Recommended: PaaS via AWS Glue + dbt Cloud + Redshift + Metabase Cloud

The analytics pipeline processes operational data from across the logistics business to produce insights for internal decision-making. Its traffic pattern is batch-like, running on a schedule rather than constantly, and the data volume is expected to grow as the company scales. Most importantly, the pipeline requires custom transformation logic. A logistics operation needs to calculate metrics specific to its business such as delivery efficiency rates, route performance, and customer activity patterns that cannot be expressed through the basic filtering and aggregation tools that SaaS analytics platforms offer. A pure SaaS option like Google Looker Studio is therefore insufficient at the data transformation stage, regardless of its convenience at the visualisation layer. IaaS via EC2 could technically support the full pipeline but would require a dedicated data engineer to build and maintain four separate system components, which is not a realistic investment for a company at this stage.

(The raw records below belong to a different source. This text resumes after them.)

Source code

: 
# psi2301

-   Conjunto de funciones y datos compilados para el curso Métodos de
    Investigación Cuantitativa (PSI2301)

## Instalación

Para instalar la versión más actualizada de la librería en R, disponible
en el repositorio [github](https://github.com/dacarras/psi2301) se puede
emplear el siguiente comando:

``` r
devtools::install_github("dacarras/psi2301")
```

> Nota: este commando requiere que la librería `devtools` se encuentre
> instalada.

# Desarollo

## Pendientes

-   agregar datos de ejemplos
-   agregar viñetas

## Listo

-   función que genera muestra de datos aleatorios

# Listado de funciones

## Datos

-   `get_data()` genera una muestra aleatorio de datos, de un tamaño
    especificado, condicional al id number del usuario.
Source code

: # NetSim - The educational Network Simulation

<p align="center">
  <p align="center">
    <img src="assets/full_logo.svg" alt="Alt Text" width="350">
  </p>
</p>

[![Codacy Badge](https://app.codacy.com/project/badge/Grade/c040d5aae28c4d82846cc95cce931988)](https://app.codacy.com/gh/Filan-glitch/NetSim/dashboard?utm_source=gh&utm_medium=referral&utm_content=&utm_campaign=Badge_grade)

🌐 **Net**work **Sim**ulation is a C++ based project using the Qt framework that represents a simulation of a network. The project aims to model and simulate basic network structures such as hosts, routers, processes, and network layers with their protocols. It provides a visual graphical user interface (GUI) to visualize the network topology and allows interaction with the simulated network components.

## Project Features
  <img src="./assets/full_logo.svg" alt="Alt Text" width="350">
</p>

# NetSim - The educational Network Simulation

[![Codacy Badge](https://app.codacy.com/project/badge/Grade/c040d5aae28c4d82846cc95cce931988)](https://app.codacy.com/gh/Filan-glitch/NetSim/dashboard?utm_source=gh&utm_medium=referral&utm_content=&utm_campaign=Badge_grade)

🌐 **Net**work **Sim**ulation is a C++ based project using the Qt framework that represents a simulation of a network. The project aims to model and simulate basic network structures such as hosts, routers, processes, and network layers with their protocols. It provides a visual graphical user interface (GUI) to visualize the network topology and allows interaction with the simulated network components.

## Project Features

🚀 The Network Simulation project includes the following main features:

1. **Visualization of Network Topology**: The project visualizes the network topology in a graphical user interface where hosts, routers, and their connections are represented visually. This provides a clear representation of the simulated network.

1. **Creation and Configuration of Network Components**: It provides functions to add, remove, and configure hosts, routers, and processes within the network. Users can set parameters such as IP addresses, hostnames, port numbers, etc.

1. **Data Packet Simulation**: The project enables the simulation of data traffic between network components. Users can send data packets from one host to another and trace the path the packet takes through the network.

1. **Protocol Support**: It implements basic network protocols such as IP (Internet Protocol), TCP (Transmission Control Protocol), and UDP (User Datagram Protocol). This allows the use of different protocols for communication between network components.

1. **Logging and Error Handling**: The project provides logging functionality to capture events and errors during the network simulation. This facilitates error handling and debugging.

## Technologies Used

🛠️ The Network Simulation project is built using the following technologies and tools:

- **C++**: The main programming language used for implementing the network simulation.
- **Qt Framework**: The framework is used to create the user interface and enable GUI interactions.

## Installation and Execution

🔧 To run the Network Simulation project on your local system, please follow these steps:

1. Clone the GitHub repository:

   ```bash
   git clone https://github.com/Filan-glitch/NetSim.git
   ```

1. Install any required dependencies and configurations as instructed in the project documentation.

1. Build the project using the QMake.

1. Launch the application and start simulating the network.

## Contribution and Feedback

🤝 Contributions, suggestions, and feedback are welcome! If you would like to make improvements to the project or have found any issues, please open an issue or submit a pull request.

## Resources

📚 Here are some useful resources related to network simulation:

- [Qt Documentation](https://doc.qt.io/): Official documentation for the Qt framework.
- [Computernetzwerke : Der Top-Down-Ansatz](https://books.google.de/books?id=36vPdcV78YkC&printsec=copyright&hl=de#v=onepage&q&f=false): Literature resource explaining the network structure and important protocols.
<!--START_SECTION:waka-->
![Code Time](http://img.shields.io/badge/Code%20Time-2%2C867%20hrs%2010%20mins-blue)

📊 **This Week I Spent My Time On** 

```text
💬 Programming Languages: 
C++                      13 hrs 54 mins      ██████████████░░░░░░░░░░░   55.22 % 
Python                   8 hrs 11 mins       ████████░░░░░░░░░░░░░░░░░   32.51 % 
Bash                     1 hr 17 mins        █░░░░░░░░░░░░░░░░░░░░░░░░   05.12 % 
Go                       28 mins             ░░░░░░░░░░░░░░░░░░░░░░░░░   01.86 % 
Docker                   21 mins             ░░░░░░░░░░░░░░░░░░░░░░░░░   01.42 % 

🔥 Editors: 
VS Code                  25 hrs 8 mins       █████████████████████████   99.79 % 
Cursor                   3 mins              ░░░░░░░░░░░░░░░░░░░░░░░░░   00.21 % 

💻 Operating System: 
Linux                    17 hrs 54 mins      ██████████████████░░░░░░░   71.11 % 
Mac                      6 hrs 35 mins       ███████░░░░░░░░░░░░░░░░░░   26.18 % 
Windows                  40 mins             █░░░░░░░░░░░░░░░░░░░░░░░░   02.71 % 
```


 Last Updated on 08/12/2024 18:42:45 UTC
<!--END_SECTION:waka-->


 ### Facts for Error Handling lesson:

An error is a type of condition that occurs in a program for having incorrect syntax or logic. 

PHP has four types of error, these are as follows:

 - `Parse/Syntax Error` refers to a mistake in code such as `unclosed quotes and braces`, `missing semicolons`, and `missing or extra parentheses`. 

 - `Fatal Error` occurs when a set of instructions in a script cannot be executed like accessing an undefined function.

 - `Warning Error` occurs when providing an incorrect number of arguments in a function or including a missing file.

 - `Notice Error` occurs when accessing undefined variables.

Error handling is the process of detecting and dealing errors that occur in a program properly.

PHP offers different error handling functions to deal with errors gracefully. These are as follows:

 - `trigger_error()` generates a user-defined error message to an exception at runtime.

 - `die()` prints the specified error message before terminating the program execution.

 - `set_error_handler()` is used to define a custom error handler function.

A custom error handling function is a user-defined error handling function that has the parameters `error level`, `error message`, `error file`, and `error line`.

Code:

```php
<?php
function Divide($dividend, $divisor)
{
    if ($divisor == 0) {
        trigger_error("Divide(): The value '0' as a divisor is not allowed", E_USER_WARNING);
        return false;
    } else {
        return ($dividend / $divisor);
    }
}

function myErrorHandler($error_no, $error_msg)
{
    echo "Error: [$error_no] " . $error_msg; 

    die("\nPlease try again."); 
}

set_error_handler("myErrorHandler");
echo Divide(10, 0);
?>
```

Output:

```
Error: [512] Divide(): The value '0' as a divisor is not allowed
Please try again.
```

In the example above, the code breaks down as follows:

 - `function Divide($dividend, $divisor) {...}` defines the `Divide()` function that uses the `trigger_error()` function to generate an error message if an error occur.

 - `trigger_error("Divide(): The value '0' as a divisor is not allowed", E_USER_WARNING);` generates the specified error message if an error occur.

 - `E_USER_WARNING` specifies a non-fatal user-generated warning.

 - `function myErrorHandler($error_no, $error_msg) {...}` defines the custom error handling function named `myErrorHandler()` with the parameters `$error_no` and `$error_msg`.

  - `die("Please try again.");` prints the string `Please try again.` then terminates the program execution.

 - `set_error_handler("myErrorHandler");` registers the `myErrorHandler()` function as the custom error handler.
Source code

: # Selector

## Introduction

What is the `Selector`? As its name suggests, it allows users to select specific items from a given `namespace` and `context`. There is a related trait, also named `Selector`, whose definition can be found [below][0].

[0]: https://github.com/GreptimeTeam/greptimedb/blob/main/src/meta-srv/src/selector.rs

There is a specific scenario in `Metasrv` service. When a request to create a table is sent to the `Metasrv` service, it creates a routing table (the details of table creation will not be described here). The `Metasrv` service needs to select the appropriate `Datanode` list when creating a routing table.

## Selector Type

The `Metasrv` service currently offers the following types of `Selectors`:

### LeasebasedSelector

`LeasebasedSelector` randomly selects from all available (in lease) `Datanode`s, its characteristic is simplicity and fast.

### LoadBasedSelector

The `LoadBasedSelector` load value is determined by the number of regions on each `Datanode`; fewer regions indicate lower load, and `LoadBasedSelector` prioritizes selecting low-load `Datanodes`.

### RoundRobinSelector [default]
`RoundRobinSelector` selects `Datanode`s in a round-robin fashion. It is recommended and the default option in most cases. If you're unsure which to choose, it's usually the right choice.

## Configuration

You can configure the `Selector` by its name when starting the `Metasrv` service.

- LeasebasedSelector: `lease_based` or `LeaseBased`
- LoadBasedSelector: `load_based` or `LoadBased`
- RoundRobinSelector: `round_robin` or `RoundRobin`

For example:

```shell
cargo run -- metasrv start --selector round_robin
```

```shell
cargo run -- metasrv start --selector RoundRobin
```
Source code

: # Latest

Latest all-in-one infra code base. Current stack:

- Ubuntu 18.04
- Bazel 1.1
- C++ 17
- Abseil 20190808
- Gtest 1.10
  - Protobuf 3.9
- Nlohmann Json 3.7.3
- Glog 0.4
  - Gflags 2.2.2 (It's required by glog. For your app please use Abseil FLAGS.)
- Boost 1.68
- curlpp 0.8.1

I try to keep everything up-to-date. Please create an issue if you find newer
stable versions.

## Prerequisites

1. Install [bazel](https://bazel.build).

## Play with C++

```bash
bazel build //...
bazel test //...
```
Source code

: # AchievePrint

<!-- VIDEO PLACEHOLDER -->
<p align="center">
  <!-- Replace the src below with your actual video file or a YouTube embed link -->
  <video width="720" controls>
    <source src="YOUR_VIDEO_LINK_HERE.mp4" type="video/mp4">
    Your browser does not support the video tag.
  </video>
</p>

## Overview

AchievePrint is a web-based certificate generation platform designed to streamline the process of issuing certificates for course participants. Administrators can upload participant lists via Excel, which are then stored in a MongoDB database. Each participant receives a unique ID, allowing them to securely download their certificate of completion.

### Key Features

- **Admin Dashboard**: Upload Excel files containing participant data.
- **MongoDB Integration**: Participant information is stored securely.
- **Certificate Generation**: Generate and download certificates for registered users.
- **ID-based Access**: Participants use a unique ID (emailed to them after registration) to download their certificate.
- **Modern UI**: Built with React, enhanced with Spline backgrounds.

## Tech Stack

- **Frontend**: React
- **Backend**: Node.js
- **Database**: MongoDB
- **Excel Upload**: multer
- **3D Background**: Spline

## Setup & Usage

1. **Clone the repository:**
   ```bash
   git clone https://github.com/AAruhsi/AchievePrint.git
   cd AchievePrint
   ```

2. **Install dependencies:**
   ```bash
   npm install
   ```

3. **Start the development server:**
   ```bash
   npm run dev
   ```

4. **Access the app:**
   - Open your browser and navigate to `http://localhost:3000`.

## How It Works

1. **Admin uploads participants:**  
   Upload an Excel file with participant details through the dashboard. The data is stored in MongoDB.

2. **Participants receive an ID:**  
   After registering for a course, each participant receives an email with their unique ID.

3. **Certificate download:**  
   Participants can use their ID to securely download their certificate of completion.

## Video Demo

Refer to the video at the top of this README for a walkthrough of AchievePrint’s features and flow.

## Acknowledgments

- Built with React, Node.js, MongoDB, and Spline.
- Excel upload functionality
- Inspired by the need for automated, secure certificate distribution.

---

The PaaS stack of AWS Glue, dbt Cloud, Amazon Redshift, and Metabase Cloud addresses the requirements at each stage of the pipeline without requiring the team to manage any underlying infrastructure. AWS Glue handles scheduled extraction from data sources like S3 and RDS in a serverless environment. dbt Cloud runs the custom transformation logic the team writes in SQL, on a schedule, without a server to provision or maintain. Amazon Redshift provides a managed data warehouse that scales automatically and charges per query, keeping costs proportional to actual usage. Metabase Cloud connects to the warehouse and allows the team to build and share dashboards without additional infrastructure. The primary tradeoff is vendor lock-in across multiple AWS and third-party services, and the team must confirm that data residency across these platforms meets NDPA obligations. This recommendation would be reconsidered if the data volume grew large enough that the cost of managed services exceeded the cost of building and running a self-managed pipeline on IaaS.